Task data:
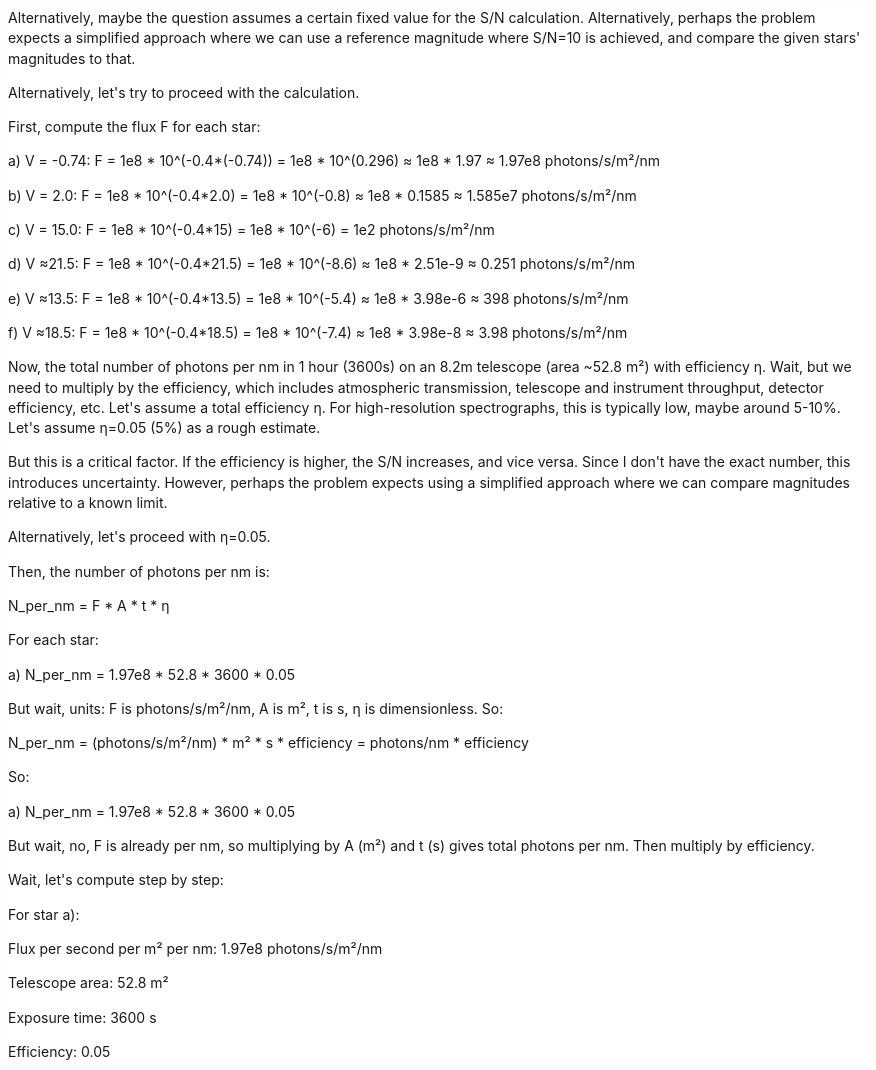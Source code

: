 Alternatively, maybe the question assumes a certain fixed value for the S/N calculation. Alternatively, perhaps the problem expects a simplified approach where we can use a reference magnitude where S/N=10 is achieved, and compare the given stars' magnitudes to that.

Alternatively, let's try to proceed with the calculation.

First, compute the flux F for each star:

a) V = -0.74: F = 1e8 * 10^(-0.4*(-0.74)) = 1e8 * 10^(0.296) ≈ 1e8 * 1.97 ≈ 1.97e8 photons/s/m²/nm

b) V = 2.0: F = 1e8 * 10^(-0.4*2.0) = 1e8 * 10^(-0.8) ≈ 1e8 * 0.1585 ≈ 1.585e7 photons/s/m²/nm

c) V = 15.0: F = 1e8 * 10^(-0.4*15) = 1e8 * 10^(-6) = 1e2 photons/s/m²/nm

d) V ≈21.5: F = 1e8 * 10^(-0.4*21.5) = 1e8 * 10^(-8.6) ≈ 1e8 * 2.51e-9 ≈ 0.251 photons/s/m²/nm

e) V ≈13.5: F = 1e8 * 10^(-0.4*13.5) = 1e8 * 10^(-5.4) ≈ 1e8 * 3.98e-6 ≈ 398 photons/s/m²/nm

f) V ≈18.5: F = 1e8 * 10^(-0.4*18.5) = 1e8 * 10^(-7.4) ≈ 1e8 * 3.98e-8 ≈ 3.98 photons/s/m²/nm

Now, the total number of photons per nm in 1 hour (3600s) on an 8.2m telescope (area ~52.8 m²) with efficiency η. Wait, but we need to multiply by the efficiency, which includes atmospheric transmission, telescope and instrument throughput, detector efficiency, etc. Let's assume a total efficiency η. For high-resolution spectrographs, this is typically low, maybe around 5-10%. Let's assume η=0.05 (5%) as a rough estimate.

But this is a critical factor. If the efficiency is higher, the S/N increases, and vice versa. Since I don't have the exact number, this introduces uncertainty. However, perhaps the problem expects using a simplified approach where we can compare magnitudes relative to a known limit.

Alternatively, let's proceed with η=0.05.

Then, the number of photons per nm is:

N_per_nm = F * A * t * η

For each star:

a) N_per_nm = 1.97e8 * 52.8 * 3600 * 0.05

But wait, units: F is photons/s/m²/nm, A is m², t is s, η is dimensionless. So:

N_per_nm = (photons/s/m²/nm) * m² * s * efficiency = photons/nm * efficiency

So:

a) N_per_nm = 1.97e8 * 52.8 * 3600 * 0.05

But wait, no, F is already per nm, so multiplying by A (m²) and t (s) gives total photons per nm. Then multiply by efficiency.

Wait, let's compute step by step:

For star a):

Flux per second per m² per nm: 1.97e8 photons/s/m²/nm

Telescope area: 52.8 m²

Exposure time: 3600 s

Efficiency: 0.05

Task item: Determine how many lines contain the string "Then" in the listing, and state that number by itself.

Task response: 2